Stored data entries
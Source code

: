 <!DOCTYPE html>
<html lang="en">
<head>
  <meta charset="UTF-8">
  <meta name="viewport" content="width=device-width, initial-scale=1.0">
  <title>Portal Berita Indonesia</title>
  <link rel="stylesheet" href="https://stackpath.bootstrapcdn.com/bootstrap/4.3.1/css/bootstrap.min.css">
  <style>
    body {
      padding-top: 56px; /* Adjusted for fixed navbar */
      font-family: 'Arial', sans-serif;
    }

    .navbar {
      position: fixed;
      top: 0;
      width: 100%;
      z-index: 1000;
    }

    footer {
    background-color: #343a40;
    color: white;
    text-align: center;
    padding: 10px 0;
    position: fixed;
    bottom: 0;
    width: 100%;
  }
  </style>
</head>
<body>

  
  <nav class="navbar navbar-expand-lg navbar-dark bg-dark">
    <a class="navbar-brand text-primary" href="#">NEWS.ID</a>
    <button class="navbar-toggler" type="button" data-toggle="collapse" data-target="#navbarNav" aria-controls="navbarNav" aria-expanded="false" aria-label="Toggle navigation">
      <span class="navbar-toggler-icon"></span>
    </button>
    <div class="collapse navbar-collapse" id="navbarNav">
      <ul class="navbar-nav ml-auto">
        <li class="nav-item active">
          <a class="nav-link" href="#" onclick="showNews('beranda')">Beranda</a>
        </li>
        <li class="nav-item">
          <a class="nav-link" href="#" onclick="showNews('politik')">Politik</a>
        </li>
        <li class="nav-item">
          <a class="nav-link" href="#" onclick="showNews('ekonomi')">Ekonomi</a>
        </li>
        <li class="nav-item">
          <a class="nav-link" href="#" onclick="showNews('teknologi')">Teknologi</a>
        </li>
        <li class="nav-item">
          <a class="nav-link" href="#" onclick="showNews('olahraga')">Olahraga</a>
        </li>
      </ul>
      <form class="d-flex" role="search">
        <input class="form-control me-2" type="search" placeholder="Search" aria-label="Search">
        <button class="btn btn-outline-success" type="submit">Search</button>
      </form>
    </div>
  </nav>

§ **To do**
All the entries above should come back exactly as they are written.

§ **Task result**
Source code

: <!DOCTYPE html>
<html lang="en">
<head>
  <meta charset="UTF-8">
  <meta name="viewport" content="width=device-width, initial-scale=1.0">
  <title>Portal Berita Indonesia</title>
  <link rel="stylesheet" href="https://stackpath.bootstrapcdn.com/bootstrap/4.3.1/css/bootstrap.min.css">
  <style>
    body {
      padding-top: 56px; /* Adjusted for fixed navbar */
      font-family: 'Arial', sans-serif;
    }

    .navbar {
      position: fixed;
      top: 0;
      width: 100%;
      z-index: 1000;
    }

    footer {
    background-color: #343a40;
    color: white;
    text-align: center;
    padding: 10px 0;
    position: fixed;
    bottom: 0;
    width: 100%;
  }
  </style>
</head>
<body>

  
  <nav class="navbar navbar-expand-lg navbar-dark bg-dark">
    <a class="navbar-brand text-primary" href="#">NEWS.ID</a>
    <button class="navbar-toggler" type="button" data-toggle="collapse" data-target="#navbarNav" aria-controls="navbarNav" aria-expanded="false" aria-label="Toggle navigation">
      <span class="navbar-toggler-icon"></span>
    </button>
    <div class="collapse navbar-collapse" id="navbarNav">
      <ul class="navbar-nav ml-auto">
        <li class="nav-item active">
          <a class="nav-link" href="#" onclick="showNews('beranda')">Beranda</a>
        </li>
        <li class="nav-item">
          <a class="nav-link" href="#" onclick="showNews('politik')">Politik</a>
        </li>
        <li class="nav-item">
          <a class="nav-link" href="#" onclick="showNews('ekonomi')">Ekonomi</a>
        </li>
        <li class="nav-item">
          <a class="nav-link" href="#" onclick="showNews('teknologi')">Teknologi</a>
        </li>
        <li class="nav-item">
          <a class="nav-link" href="#" onclick="showNews('olahraga')">Olahraga</a>
        </li>
      </ul>
      <form class="d-flex" role="search">
        <input class="form-control me-2" type="search" placeholder="Search" aria-label="Search">
        <button class="btn btn-outline-success" type="submit">Search</button>
      </form>
    </div>
  </nav>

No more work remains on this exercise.